Problem to solve: Nothing but a number should be written: the count of lines below that contain "align".

Records contained in a dataset:
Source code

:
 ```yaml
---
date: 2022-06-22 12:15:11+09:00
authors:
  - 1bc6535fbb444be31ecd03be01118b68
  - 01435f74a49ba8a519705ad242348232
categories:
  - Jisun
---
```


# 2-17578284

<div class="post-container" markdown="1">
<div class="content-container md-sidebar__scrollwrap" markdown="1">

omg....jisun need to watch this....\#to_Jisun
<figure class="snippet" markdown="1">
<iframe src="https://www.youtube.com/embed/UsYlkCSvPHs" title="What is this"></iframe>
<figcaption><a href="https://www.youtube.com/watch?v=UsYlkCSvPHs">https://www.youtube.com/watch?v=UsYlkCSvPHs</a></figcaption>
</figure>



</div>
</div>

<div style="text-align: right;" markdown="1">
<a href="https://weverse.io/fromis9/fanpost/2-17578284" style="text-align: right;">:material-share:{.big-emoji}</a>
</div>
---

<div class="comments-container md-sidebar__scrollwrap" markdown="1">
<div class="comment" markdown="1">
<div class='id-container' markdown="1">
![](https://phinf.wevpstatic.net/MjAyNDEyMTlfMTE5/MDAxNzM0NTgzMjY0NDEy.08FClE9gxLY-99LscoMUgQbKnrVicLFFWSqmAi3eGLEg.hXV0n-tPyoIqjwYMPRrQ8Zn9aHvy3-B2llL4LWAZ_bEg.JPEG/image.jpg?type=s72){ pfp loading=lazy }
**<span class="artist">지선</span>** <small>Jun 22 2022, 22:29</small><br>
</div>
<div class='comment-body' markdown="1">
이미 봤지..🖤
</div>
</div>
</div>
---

Exercise response: 2